══ The records

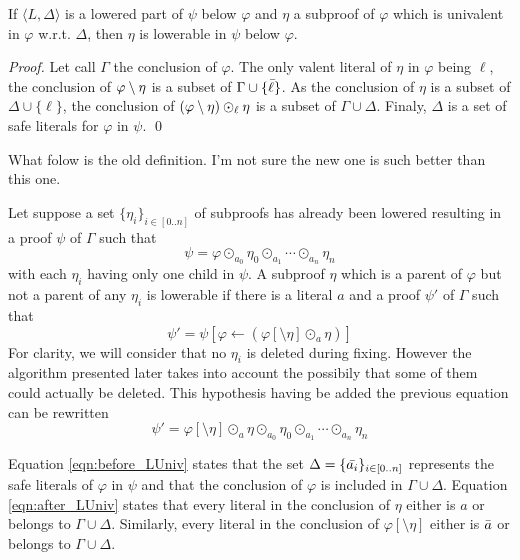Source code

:\documentclass{llncs}
\begin{document}
\begin{proposition}
If $\langle L,\Delta \rangle$ is a lowered part of $\psi$ below $\varphi$ and $\eta$ a subproof of
$\varphi$ which is univalent in $\varphi$ w.r.t. $\Delta$, then $\eta$ is lowerable in $\psi$ below $\varphi$.
\end{proposition}

\begin{proof}
Let call $\Gamma$ the conclusion of $\varphi$.  The only valent literal of $\eta$ in $\varphi$ being
$\ell$, the conclusion of $\varphi \setminus \eta$ is a subset of $\Gamma \cup \{\bar{\ell}\}$. As the
conclusion of $\eta$ is a subset of $\Delta \cup \{\ell\}$, the conclusion of $\left(
\varphi \setminus \eta \right) \odot_\ell \eta$ is a subset of $\Gamma \cup \Delta$. Finaly, $\Delta$ is
a set of safe literals for $\varphi$ in $\psi$. \qed
\end{proof}

\begin{jb}
What folow is the old definition. I'm not sure the new one is such better than this one.
\end{jb}

Let suppose a set $\{\eta_i\}_{i \in [0..n]}$ of subproofs has already been lowered resulting in a proof
$\psi$ of $\Gamma$ such that
\begin{equation} \label{eqn:before_LUniv}
  \psi = \varphi \odot_{a_0} \eta_0 \odot_{a_1} \cdots \odot_{a_n} \eta_n
\end{equation}
with each $\eta_i$ having only one child in $\psi$. A subproof $\eta$ which is a parent of $\varphi$ but
not a parent of any $\eta_i$ is lowerable if there is a literal $a$ and a proof $\psi'$ of
$\Gamma$ such that
\begin{equation}
  \psi' = \psi[\varphi \leftarrow (\varphi[\setminus \eta] \odot_a \eta)]
\end{equation}
For clarity, we will consider that no $\eta_i$ is deleted during fixing. However the algorithm
presented later takes into account the possibily that some of them could actually be deleted. This
hypothesis having be added the previous equation can be rewritten
\begin{equation} \label{eqn:after_LUniv}
  \psi' = \varphi[\setminus \eta] \odot_a \eta \odot_{a_0} \eta_0 \odot_{a_1} \cdots \odot_{a_n} \eta_n
\end{equation}

Equation \ref{eqn:before_LUniv} states that the set $\Delta = \{\bar{a_i}\}_{i \in [0..n]}$
represents the safe literals of $\varphi$ in $\psi$ and that the conclusion of $\varphi$ is included
in $\Gamma \cup \Delta$. Equation \ref{eqn:after_LUniv} states that every literal in the conclusion
of $\eta$ either is $a$ or belongs to $\Gamma \cup \Delta$. Similarly, every literal in the
conclusion of $\varphi[\setminus \eta]$ either is $\bar{a}$ or belongs to $\Gamma \cup \Delta$.
\end{document}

════

Restate, without alteration, the lines of the material above that begin at the one containing "hypothesis having be" and run through its last line.

▶ _Answer section_:
hypothesis having be added the previous equation can be rewritten
\begin{equation} \label{eqn:after_LUniv}
  \psi' = \varphi[\setminus \eta] \odot_a \eta \odot_{a_0} \eta_0 \odot_{a_1} \cdots \odot_{a_n} \eta_n
\end{equation}

Equation \ref{eqn:before_LUniv} states that the set $\Delta = \{\bar{a_i}\}_{i \in [0..n]}$
represents the safe literals of $\varphi$ in $\psi$ and that the conclusion of $\varphi$ is included
in $\Gamma \cup \Delta$. Equation \ref{eqn:after_LUniv} states that every literal in the conclusion
of $\eta$ either is $a$ or belongs to $\Gamma \cup \Delta$. Similarly, every literal in the
conclusion of $\varphi[\setminus \eta]$ either is $\bar{a}$ or belongs to $\Gamma \cup \Delta$.
\end{document}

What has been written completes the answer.